((

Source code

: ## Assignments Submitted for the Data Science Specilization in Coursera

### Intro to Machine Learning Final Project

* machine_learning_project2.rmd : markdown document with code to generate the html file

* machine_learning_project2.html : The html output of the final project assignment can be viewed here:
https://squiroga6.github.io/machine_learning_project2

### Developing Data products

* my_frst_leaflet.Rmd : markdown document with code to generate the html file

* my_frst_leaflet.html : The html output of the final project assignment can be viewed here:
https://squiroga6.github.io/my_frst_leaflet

))

Brief => Copy all lines of the records that have the string "document" in them.

Response to the exercise =>
* machine_learning_project2.rmd : markdown document with code to generate the html file
* my_frst_leaflet.Rmd : markdown document with code to generate the html file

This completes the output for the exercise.